- Assignment
Take the material below and output exactly the run of lines from the one containing "Here is the" down to the one containing "7. 下一個交易日只要漲超過3%就會創10日新高", with both included.

- Entries supplied
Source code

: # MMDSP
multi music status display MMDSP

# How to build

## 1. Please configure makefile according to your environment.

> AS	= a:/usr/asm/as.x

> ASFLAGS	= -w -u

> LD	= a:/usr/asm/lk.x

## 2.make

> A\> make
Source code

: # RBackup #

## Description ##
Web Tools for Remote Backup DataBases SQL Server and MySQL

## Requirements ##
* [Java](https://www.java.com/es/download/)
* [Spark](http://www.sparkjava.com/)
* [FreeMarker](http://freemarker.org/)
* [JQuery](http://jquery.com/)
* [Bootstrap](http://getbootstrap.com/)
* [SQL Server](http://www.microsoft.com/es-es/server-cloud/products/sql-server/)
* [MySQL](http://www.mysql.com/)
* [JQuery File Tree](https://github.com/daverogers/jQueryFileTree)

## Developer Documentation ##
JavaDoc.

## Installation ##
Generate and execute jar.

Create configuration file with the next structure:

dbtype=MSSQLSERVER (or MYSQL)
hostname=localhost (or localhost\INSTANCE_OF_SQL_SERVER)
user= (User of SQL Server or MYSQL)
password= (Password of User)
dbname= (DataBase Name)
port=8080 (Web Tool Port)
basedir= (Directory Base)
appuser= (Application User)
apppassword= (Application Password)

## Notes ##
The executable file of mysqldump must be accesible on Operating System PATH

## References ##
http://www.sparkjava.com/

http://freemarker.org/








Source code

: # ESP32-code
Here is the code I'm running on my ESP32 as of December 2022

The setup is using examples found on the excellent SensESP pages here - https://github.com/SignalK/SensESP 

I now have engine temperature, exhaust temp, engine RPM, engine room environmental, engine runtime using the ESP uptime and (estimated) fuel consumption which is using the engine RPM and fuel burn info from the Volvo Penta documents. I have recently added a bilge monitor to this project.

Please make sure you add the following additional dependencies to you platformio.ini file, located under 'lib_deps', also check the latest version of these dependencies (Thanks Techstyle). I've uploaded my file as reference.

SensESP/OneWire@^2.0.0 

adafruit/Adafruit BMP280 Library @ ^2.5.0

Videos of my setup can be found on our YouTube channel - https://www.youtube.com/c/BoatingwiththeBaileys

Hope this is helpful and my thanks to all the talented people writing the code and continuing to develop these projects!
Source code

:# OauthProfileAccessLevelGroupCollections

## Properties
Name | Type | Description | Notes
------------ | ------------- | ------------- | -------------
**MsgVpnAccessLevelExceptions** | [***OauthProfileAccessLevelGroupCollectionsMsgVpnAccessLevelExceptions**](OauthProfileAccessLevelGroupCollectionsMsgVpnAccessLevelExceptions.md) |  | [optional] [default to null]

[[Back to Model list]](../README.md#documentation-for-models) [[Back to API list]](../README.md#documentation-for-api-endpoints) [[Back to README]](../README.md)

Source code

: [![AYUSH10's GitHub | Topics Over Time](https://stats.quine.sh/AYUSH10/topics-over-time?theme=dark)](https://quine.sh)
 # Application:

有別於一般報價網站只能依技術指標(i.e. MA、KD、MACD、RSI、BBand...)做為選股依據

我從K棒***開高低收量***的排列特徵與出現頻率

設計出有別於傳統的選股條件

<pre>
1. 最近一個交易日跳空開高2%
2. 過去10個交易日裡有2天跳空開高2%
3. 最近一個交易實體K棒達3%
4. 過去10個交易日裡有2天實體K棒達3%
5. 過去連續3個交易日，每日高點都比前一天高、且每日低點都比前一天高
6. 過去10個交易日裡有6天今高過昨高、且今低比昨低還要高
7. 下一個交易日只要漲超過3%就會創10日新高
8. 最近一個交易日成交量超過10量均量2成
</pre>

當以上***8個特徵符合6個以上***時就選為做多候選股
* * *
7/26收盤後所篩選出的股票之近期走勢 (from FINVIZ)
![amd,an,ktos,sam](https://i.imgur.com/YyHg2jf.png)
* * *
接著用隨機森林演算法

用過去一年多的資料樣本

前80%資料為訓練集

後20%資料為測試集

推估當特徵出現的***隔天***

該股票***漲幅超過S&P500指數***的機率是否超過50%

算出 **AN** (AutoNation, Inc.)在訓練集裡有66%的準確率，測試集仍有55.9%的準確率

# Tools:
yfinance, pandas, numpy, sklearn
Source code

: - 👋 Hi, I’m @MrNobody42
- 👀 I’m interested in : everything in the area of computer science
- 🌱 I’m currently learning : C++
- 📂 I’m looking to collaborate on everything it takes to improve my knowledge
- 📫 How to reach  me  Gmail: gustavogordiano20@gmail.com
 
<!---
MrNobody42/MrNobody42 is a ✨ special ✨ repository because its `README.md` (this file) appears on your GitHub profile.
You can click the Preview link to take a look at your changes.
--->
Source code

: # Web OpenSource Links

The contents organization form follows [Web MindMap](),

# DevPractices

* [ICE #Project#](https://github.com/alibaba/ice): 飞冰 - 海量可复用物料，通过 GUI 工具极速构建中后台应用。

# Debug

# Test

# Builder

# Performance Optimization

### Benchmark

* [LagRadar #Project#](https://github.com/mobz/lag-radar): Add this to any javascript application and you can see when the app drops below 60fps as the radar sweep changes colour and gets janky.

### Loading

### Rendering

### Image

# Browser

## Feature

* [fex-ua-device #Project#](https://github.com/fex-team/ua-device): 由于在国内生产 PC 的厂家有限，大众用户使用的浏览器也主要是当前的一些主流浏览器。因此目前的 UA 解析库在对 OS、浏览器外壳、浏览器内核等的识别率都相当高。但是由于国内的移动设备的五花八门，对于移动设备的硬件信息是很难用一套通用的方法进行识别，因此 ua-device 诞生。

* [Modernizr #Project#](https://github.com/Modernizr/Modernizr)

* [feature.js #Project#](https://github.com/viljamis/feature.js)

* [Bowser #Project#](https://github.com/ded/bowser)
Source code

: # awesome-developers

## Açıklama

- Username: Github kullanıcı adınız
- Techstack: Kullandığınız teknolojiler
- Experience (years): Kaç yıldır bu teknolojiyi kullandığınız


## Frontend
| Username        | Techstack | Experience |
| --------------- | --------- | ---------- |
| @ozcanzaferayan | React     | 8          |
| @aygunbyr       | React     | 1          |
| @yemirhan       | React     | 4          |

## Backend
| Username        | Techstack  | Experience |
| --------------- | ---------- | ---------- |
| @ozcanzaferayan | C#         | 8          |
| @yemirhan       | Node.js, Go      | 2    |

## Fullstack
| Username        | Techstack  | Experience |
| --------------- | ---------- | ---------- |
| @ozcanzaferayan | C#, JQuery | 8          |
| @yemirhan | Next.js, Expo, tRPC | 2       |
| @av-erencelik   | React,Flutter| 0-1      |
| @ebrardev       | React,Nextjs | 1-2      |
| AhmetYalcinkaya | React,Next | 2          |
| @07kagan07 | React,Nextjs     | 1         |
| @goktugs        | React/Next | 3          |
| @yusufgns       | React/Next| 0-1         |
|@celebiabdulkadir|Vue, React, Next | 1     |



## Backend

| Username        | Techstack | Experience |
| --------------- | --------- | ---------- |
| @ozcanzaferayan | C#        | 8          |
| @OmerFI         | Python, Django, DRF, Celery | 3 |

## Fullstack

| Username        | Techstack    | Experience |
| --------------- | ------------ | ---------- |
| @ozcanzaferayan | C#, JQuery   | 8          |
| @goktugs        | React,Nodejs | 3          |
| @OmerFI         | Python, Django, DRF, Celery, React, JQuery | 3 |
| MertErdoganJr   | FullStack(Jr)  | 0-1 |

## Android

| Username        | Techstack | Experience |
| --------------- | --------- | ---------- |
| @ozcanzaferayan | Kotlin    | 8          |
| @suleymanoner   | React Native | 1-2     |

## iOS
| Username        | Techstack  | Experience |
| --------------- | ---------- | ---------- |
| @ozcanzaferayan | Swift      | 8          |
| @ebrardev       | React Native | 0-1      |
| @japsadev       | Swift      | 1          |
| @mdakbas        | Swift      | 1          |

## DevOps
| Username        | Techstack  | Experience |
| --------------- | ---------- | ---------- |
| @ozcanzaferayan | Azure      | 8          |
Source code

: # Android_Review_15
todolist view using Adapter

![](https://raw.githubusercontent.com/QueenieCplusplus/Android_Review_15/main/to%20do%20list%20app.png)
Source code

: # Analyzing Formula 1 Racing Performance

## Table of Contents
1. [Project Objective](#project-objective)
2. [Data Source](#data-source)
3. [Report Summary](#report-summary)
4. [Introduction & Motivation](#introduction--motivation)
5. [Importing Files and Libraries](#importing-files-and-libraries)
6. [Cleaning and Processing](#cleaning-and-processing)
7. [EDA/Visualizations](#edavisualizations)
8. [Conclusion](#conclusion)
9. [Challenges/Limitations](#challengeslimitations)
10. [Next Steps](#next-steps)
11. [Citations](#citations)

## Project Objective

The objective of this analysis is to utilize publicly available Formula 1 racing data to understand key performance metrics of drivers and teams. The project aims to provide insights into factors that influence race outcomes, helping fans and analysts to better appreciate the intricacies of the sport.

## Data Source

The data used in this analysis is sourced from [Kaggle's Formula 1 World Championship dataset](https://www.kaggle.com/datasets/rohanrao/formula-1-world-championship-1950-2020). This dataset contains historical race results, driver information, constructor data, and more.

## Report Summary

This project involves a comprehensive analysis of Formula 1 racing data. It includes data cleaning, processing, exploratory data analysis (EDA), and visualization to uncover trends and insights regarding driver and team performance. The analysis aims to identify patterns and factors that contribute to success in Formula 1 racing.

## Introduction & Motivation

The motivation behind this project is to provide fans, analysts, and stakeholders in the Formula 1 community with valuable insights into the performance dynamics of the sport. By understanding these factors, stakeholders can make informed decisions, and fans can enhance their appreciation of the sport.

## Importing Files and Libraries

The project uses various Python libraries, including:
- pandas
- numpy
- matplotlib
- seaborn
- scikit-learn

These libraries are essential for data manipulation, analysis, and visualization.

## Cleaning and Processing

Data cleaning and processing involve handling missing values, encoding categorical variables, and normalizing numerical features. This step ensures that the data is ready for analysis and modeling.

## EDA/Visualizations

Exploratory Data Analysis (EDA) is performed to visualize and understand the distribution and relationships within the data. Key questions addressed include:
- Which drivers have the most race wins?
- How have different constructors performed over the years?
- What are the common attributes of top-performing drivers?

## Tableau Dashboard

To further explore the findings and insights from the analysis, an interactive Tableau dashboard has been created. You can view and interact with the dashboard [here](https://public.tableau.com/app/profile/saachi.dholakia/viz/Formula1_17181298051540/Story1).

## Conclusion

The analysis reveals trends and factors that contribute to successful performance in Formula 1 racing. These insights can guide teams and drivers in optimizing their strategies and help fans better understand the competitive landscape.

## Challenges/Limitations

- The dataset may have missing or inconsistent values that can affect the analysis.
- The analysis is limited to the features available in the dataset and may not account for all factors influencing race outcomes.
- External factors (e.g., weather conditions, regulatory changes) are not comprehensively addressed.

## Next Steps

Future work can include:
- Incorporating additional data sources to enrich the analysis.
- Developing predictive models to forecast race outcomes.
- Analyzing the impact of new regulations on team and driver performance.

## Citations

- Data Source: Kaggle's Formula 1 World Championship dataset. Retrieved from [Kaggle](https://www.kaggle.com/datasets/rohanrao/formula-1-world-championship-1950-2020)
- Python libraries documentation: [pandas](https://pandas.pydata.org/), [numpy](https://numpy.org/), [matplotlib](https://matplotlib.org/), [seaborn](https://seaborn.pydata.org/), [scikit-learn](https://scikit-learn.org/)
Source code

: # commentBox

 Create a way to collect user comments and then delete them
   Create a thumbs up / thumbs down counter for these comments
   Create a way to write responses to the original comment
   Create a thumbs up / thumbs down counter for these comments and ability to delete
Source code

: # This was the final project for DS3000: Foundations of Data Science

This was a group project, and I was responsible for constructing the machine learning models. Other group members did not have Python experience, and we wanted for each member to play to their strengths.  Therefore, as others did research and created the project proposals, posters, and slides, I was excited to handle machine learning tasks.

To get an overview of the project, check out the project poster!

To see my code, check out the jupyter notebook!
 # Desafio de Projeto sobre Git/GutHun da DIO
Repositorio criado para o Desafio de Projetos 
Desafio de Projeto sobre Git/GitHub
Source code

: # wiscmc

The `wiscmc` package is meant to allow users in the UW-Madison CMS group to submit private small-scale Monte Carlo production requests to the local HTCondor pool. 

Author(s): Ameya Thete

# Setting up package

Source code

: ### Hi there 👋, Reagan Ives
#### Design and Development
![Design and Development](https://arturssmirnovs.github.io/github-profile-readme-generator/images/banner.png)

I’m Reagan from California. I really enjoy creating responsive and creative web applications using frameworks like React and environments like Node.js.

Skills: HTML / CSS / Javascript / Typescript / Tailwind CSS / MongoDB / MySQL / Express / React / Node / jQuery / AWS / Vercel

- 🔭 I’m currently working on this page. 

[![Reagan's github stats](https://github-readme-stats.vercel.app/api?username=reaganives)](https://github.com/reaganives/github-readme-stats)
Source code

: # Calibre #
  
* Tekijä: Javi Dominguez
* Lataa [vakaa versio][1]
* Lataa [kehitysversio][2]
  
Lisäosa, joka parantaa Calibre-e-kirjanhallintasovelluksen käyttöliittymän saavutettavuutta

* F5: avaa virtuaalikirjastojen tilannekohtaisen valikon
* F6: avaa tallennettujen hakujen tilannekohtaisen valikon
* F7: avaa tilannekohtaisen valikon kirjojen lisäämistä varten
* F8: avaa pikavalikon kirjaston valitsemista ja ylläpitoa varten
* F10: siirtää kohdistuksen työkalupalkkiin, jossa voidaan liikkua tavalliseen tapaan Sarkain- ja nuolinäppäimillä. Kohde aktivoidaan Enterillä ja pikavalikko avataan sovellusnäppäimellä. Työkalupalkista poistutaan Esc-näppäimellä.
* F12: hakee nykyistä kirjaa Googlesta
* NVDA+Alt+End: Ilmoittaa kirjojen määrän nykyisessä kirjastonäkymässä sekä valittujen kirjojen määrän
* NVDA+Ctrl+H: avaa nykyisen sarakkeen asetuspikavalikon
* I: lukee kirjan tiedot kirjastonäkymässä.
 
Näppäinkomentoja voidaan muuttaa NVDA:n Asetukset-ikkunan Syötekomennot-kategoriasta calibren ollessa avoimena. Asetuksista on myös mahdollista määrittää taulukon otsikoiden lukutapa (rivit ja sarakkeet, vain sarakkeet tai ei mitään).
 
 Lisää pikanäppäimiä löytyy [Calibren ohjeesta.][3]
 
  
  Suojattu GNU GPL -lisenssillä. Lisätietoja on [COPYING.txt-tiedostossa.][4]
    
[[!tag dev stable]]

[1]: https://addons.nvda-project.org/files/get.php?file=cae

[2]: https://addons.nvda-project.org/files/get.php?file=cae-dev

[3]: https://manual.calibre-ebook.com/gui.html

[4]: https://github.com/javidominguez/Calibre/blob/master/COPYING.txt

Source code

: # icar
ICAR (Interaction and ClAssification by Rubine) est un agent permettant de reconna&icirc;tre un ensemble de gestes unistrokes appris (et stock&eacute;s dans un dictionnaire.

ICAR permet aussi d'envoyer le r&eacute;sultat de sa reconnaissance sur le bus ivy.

- Written reply
Here is the code I'm running on my ESP32 as of December 2022

The setup is using examples found on the excellent SensESP pages here - https://github.com/SignalK/SensESP 

I now have engine temperature, exhaust temp, engine RPM, engine room environmental, engine runtime using the ESP uptime and (estimated) fuel consumption which is using the engine RPM and fuel burn info from the Volvo Penta documents. I have recently added a bilge monitor to this project.

Please make sure you add the following additional dependencies to you platformio.ini file, located under 'lib_deps', also check the latest version of these dependencies (Thanks Techstyle). I've uploaded my file as reference.

SensESP/OneWire@^2.0.0 

adafruit/Adafruit BMP280 Library @ ^2.5.0

Videos of my setup can be found on our YouTube channel - https://www.youtube.com/c/BoatingwiththeBaileys

Hope this is helpful and my thanks to all the talented people writing the code and continuing to develop these projects!
Source code

:# OauthProfileAccessLevelGroupCollections

## Properties
Name | Type | Description | Notes
------------ | ------------- | ------------- | -------------
**MsgVpnAccessLevelExceptions** | [***OauthProfileAccessLevelGroupCollectionsMsgVpnAccessLevelExceptions**](OauthProfileAccessLevelGroupCollectionsMsgVpnAccessLevelExceptions.md) |  | [optional] [default to null]

[[Back to Model list]](../README.md#documentation-for-models) [[Back to API list]](../README.md#documentation-for-api-endpoints) [[Back to README]](../README.md)

Source code

: [![AYUSH10's GitHub | Topics Over Time](https://stats.quine.sh/AYUSH10/topics-over-time?theme=dark)](https://quine.sh)
 # Application:

有別於一般報價網站只能依技術指標(i.e. MA、KD、MACD、RSI、BBand...)做為選股依據

我從K棒***開高低收量***的排列特徵與出現頻率

設計出有別於傳統的選股條件

<pre>
1. 最近一個交易日跳空開高2%
2. 過去10個交易日裡有2天跳空開高2%
3. 最近一個交易實體K棒達3%
4. 過去10個交易日裡有2天實體K棒達3%
5. 過去連續3個交易日，每日高點都比前一天高、且每日低點都比前一天高
6. 過去10個交易日裡有6天今高過昨高、且今低比昨低還要高
7. 下一個交易日只要漲超過3%就會創10日新高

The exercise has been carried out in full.